Cavanagh and McCoy actually bumped into each other last year, as the Tyrone captain revealed in a fascinating interview with Kieran Cunningham of the Irish Daily Star earlier this year, and the two talked about a prospect which Cavanagh said “genuinely scares me”.
He also admitted that he’d set up a new business in part to replace the buzz of football. Like many GAA players who look like they were put on this earth to play sport, it sometimes seems unfair that they must also pursue mundane occupations.
But the reality of having to live a normal life at least prepares GAA players for the retirement’s pseudo-death. Sean Cavanagh & Co Chartered Accountants is four months old and the Tyrone midfielder has been juggling his bid for a seventh Ulster title with the demands of running his own firm. He got home from the office on Sunday night at 10pm, “just in time to catch the football on the Sunday Game”.
He asks me about his beloved Manchester United signing Romelu Lukaku — he’d have preferred Alvaro Morata — and talks about his daughters, Eva and Clara, who are there for the photocall.
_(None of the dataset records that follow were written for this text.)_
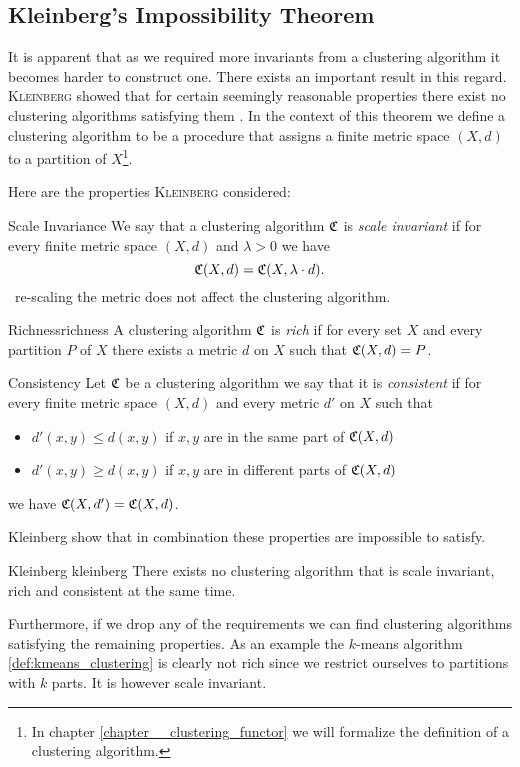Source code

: \subsection{Kleinberg's Impossibility Theorem}
It is apparent that as we required more invariants from a clustering algorithm it becomes harder to construct one.
There exists an important result in this regard.
\textsc{Kleinberg} showed that for certain seemingly reasonable properties there exist no clustering algorithms satisfying them \cite{Kleinberg2002}.
In the context of this theorem we define a clustering algorithm to be a procedure that assigns a finite metric space $(X,d)$ to a partition of $X$\footnote{In chapter \ref{chapter__clustering_functor} we will formalize the definition of a clustering algorithm.}.

Here are the properties \textsc{Kleinberg} considered:

\begin{definition}{Scale Invariance}{}
We say that a clustering algorithm $\mathfrak{C}$ is \emph{scale invariant} if for every finite metric space $(X,d)$ and $\lambda > 0$ we have
$$
\mathfrak{C}(X,d) = \mathfrak{C}(X, \lambda \cdot d).
$$
\Ie\ re-scaling the metric does not affect the clustering algorithm.
\end{definition}

\begin{definition}{Richness}{richness}
A clustering algorithm $\mathfrak{C}$ is \emph{rich} if for every set $X$ and every partition $P$ of $X$ there exists a metric $d$ on $X$ such that $\mathfrak{C}(X,d) = P$.
\end{definition}

\begin{definition}{Consistency}{}
Let $\mathfrak{C}$ be a clustering algorithm we say that it is \emph{consistent} if for every finite metric space $(X,d)$ and every metric $d'$ on $X$ such that
\begin{itemize}
    \item $d'(x,y) \leq d(x,y)$ if $x,y$ are in the same part of $\mathfrak{C}(X,d)$
    \item $d'(x,y) \geq d(x,y)$ if $x,y$ are in different parts of $\mathfrak{C}(X,d)$
\end{itemize}
we have $\mathfrak{C}(X,d') = \mathfrak{C}(X,d)$.
\end{definition}

Kleinberg show that in combination these properties are impossible to satisfy.

\begin{theorem}{Kleinberg \cite[Thm.~2.1]{Kleinberg2002}}{kleinberg}
There exists no clustering algorithm that is scale invariant, rich and consistent at the same time.
\end{theorem}

Furthermore, if we drop any of the requirements we can find clustering algorithms satisfying the remaining properties. As an example the $k$-means algorithm \ref{def:kmeans_clustering} is clearly not rich since we restrict ourselves to partitions with $k$ parts. It is however scale invariant.

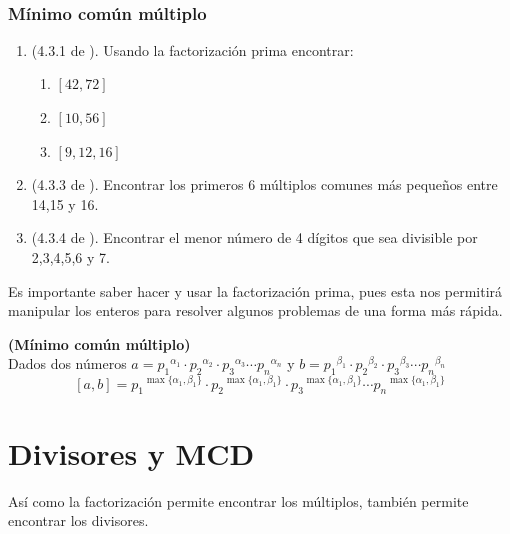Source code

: \newpage
\begin{exers}{\ \\}
	\begin{center}
		\vspace{-1cm}
		\subsubsection*{ Mínimo común múltiplo }\label{ejercicios_subsubsection_MCM}
	\end{center}

	\begin{enumerate}
	\item (4.3.1 de \cite{Aops_TN}). Usando la factorización prima encontrar:
				\begin{enumerate}[label=\Alph*)]
					\item $[42,72]$
					\item $[10,56]$
					\item $[9,12,16]$		
				\end{enumerate}
	\item (4.3.3 de \cite{Aops_TN}). Encontrar los primeros 6 múltiplos comunes más pequeños entre 14,15 y 16.
	\item (4.3.4 de \cite{Aops_TN}). Encontrar el menor número de 4 dígitos que sea divisible por 2,3,4,5,6 y 7.
	
	
	\end{enumerate}
\end{exers}
\newpage


Es importante saber hacer y usar la factorización prima, pues esta nos permitirá manipular los enteros para resolver algunos problemas de una forma más rápida. 

\begin{prop}\textbf{(Mínimo común múltiplo)}\\
Dados dos números $a={p_1}^{\alpha_1} \cdot {p_2}^{\alpha_2} \cdot {p_3}^{\alpha_3} \cdots {p_n}^{\alpha_n}$ y $b={p_1}^{\beta_1} \cdot {p_2}^{\beta_2} \cdot {p_3}^{\beta_3} \cdots {p_n}^{\beta_n}$
\[
[a,b]= {p_1}^{\max\{\alpha_1,\beta_1\}} \cdot {p_2}^{\max\{\alpha_1,\beta_1\}} \cdot {p_3}^{\max\{\alpha_1,\beta_1\}} \cdots {p_n}^{\max\{\alpha_1,\beta_1\}}
\]
\end{prop}


\section{Divisores y MCD}\label{section_Divisores_y_MCD}

Así como la factorización permite encontrar los múltiplos, también permite encontrar los divisores.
He wants to know if rearing boys is different from girls, revealing that he and Fionnuala are expecting a third child later this year.
He has lots to look forward to when the time comes, and lots to look back on. But it’s not over yet.
There may yet be a few more months of towering catches, inspirational long-range points and glimpses of the famous shuffle that always hoodwinks defenders even though they must surely know what is coming — the Jedi mind trick of Gaelic football manouevres.
It’s nine years since he produced the performance of a lifetime to help Tyrone defeat Kerry in the 2008 All-Ireland Final, each of his five points from play coming at crucial moments in that game’s gripping flow, each one a sickening body blow for a Kingdom side throwing everything at their opponents.
This year might be the first time since that day that he can look around him and see a team capable of lifting Sam Maguire.
Or maybe not. “I generally don’t tend to dwell too much on anything I’ve done in the game. I’m just that type of person that I’m always looking ahead. I’m optimistic about what’s ahead.”
Whatever it is, like McCoy and Shefflin, he’ll never be an average nobody. Or, indeed, a schnook.